Me encanta la manera que tienen de presentar el menú: en un pizarrón para que siempre este a la vista y no deje una de pensar en lo que sigue. Tampoco la cocina esconde demasiado por lo que los olores llenan los sentidos que se siguen deleitando en cuanto llegan los platos. Yo veía el ajetreo de la cocina pues le di la espalda al mundo en cuanto llegue al sitio. Me senté de frente a la barra en donde tres chicas y un chico ayudantes de cocina picaban, pelaban, partían ingredientes diversos y calentaban tortillas.
Pedí una cerveza oscura y empecé con el “shot” de almeja que es obligatorio sobre todo para los amantes de los mariscos (como yo). Con un saborcito de tomate y vodka es una excelente manera de abrir el apetito.

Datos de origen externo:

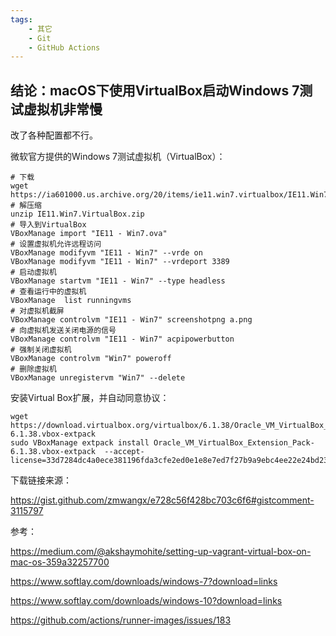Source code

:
 ```yaml
---
tags:
    - 其它
    - Git
    - GitHub Actions
---
```


## 结论：macOS下使用VirtualBox启动Windows 7测试虚拟机非常慢

改了各种配置都不行。



微软官方提供的Windows 7测试虚拟机（VirtualBox）：

```
# 下载
wget https://ia601000.us.archive.org/20/items/ie11.win7.virtualbox/IE11.Win7.VirtualBox.zip
# 解压缩
unzip IE11.Win7.VirtualBox.zip
# 导入到VirtualBox
VBoxManage import "IE11 - Win7.ova"
# 设置虚拟机允许远程访问
VBoxManage modifyvm "IE11 - Win7" --vrde on
VBoxManage modifyvm "IE11 - Win7" --vrdeport 3389
# 启动虚拟机
VBoxManage startvm "IE11 - Win7" --type headless
# 查看运行中的虚拟机
VBoxManage  list runningvms
# 对虚拟机截屏
VBoxManage controlvm "IE11 - Win7" screenshotpng a.png
# 向虚拟机发送关闭电源的信号
VBoxManage controlvm "IE11 - Win7" acpipowerbutton
# 强制关闭虚拟机
VBoxManage controlvm "Win7" poweroff
# 删除虚拟机
VBoxManage unregistervm "Win7" --delete
```



安装Virtual Box扩展，并自动同意协议：

```
wget https://download.virtualbox.org/virtualbox/6.1.38/Oracle_VM_VirtualBox_Extension_Pack-6.1.38.vbox-extpack
sudo VBoxManage extpack install Oracle_VM_VirtualBox_Extension_Pack-6.1.38.vbox-extpack  --accept-license=33d7284dc4a0ece381196fda3cfe2ed0e1e8e7ed7f27b9a9ebc4ee22e24bd23c
```



下载链接来源：

https://gist.github.com/zmwangx/e728c56f428bc703c6f6#gistcomment-3115797

参考：

https://medium.com/@akshaymohite/setting-up-vagrant-virtual-box-on-mac-os-359a32257700

https://www.softlay.com/downloads/windows-7?download=links

https://www.softlay.com/downloads/windows-10?download=links

https://github.com/actions/runner-images/issues/183
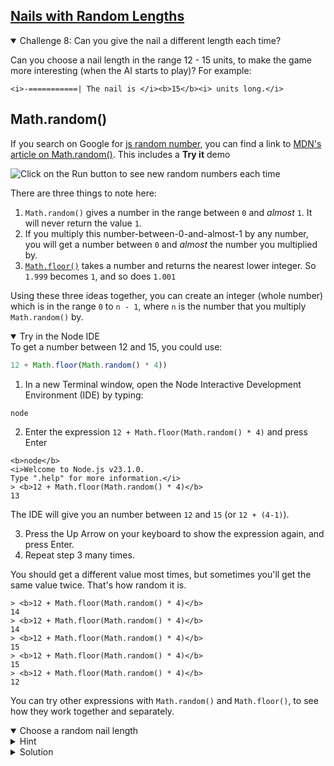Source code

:<!-- Nails with Random Lengths -->
<section
  id="nails-with-random-lengths"
  aria-labelledby="nails-with-random-lengths"
  data-item="Nails with Random Lengths"
>
  <h2><a href="#nails-with-random-lengths">Nails with Random Lengths</a></h2>
  
<details class="challenge" open>
<summary>Challenge 8: Can you give the nail a different length each time?</summary>

Can you choose a nail length in the range 12 - 15 units, to make the game more interesting (when the AI starts to play)? For example:

```bash-w
<i>-===========| The nail is </i><b>15</b><i> units long.</i>
```
</details>

## Math.random()

If you search on Google for [js random number](https://www.google.com/search?q=js+random+number), you can find a link to [MDN's article on Math.random()](https://developer.mozilla.org/en-US/docs/Web/JavaScript/Reference/Global_Objects/Math/random). This includes a **Try it** demo

![Click on the Run button to see new random numbers each time](images/TryRandom.webp)

There are three things to note here:

1. `Math.random()` gives a number in the range between `0` and _almost_ `1`. It will never return the value `1`.
2. If you multiply this number-between-0-and-almost-1 by any number, you will get a number between `0` and _almost_ the number you multiplied by.
3. [`Math.floor()`](https://developer.mozilla.org/en-US/docs/Web/JavaScript/Reference/Global_Objects/Math/floor) takes a number and returns the nearest lower integer. So `1.999` becomes `1`, and so does `1.001`

Using these three ideas together, you can create an integer (whole number) which is in the range `0` to `n - 1`, where `n` is the number that you multiply `Math.random()` by.

<details class="sandbox" open>
<summary>Try in the Node IDE</summary>
To get a number between 12 and 15, you could use:

```javascript
12 + Math.floor(Math.random() * 4))
```

1. In a new Terminal window, open the Node Interactive Development Environment (IDE) by typing:

```bash-w
node
```

2. Enter the expression `12 + Math.floor(Math.random() * 4)` and press Enter

```bash-w
<b>node</b>
<i>Welcome to Node.js v23.1.0.
Type ".help" for more information.</i>
> <b>12 + Math.floor(Math.random() * 4)</b>
13
```

The IDE will give you an number between `12` and `15` (or `12 + (4-1)`).

3. Press the Up Arrow on your keyboard to show the expression again, and press Enter.
4. Repeat step 3 many times.

You should get a different value most times, but sometimes you'll get the same value twice. That's how random it is.

```bash-w
> <b>12 + Math.floor(Math.random() * 4)</b>
14
> <b>12 + Math.floor(Math.random() * 4)</b>
14
> <b>12 + Math.floor(Math.random() * 4)</b>
15
> <b>12 + Math.floor(Math.random() * 4)</b>
15
> <b>12 + Math.floor(Math.random() * 4)</b>
12
```

You can try other expressions with `Math.random()` and `Math.floor()`, to see how they work together and separately.

</details>

<details class="challenge" open>
<summary>Choose a random nail length</summary>
 
<details class="hint">
<summary>Hint</summary>
Instead of `initial = 12`, you can use the new trick that you have learnt with `Math.random()

</details>

<details class="solution">
<summary>Solution</summary>

You just need to change one line.

```javascript-
<i>const {
  keyInYN,
  keyInSelect
} = require('readline-sync')

const rules = `Let's knock a nail into this computer!

* Each player takes a turn to hit the nail once.
* A player can hit the nail in one of three ways:
  gently, firmly, hard.
* Depending on the force used, the nail will be
  driven more or less deeply into the Terminal.
* The player who knocks the nail all the way in
  is the winner.

Are you ready?
`
const whoStarts = `If you want to start, type Y.
If you want me to start press any other key. `
const nailIs    = "The nail is "
const long      = " units long."
const clear     = "\x1B[1A\x1B[K"
const strength  = [
  'gently',
  'firmly',
  'hard'
]
const question = 'How hard do you plan to hit?'
const hit      = "You hit the nail "
const win      = `
You win!
`

const initial = 12 </i><b>+ Math.floor(Math.random() * 4)</b><i>
let length    = initial
let toDelete  = 14
let prompt    = nailIs + length + long
let started   = false
let force
let nail

console.log(rules)
let player = keyInYN(whoStarts)

while (length > 0) {
  if (!started) {
    nail = "-" + "=".repeat(length - 1) + "|"
  } else {
    nail = "=".repeat(length) + "|"
  }

  console.log(clear.repeat(toDelete))
  console.log(nail, prompt)

  if (player) { // it's the human player's turn
    const index = keyInSelect(strength, question)
    force = Math.min(index + 1, length)
    prompt = " ".repeat(initial - length + force)
           + hit + strength[index] + "."
    toDelete = 7
  } else { // it's the AI's turn to play
    console.log(`The AI is not ready yet.
  You'll have to play solo.`)
    player = true
    force = 0
  }

  length = length - force
  started = true
}

console.log(clear.repeat(toDelete))
console.log("|", prompt)
console.log(win)</i>
```
 
 
 </details>

</details>

</section>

De hecho el balazo me llegó antes que el pan que de rigor ponen de entrada con las cuatro salsitas de distintas intensidades de picor y sabor.
Para seguir en la línea marina pedí el ostión Rockefeller que no tiene comparación. Servido en una cama de sal de mar, gratinado con una combinación de queso, un poco de espinaca y coronado con una pizca de ajonjolí el ostión que fresco es exótico así se vuelve altanero.
Una vez limpia la concha, pedí los chiles güeros capeados. Uno relleno de marlín y el otro relleno de borrego. Ambos son una delicia. El capeado es perfecto, crujiente y total.
Después de los chiles pasé a los tacos que son clásicos de La Querencia. Uno de pato, otro de borrego y otro de ostión. Los primeros los había comido antes. El borrego está guisado de una manera tan particular que le rebaja el fuerte sabor (y olor) a este tipo de carne. El pato está marinado y asado, servido con una hoja de lechuga escarola morada.
El de ostión fue mi debut y me enamoró. Capean las piezas como el pescado para el taco. El taco no necesita nada más que una salsita. Es una delicia suave. Jamás había comido ostión de esa manera y me quedé prendida de la ostra. Bendije San Quintín y sus criaderos y maldije los años que pasé sin poder pasarme un ostión ni crudo ni cocinado cuando me llevaban hasta allá y no apreciaba la maravilla de su sabor.
Para cuando me terminé el último taco ya había pasado hora y media. Me terminé la tercera cerveza y decidí irme sin postre porque no quería matar los sabores que aun tenía en la boca. Faltaba poco para irme al aeropuerto y quería recordar algo al dejar la Baja California que es, aunque pocos lo sepan otro de los lugares mexicanos en donde se come muy bien.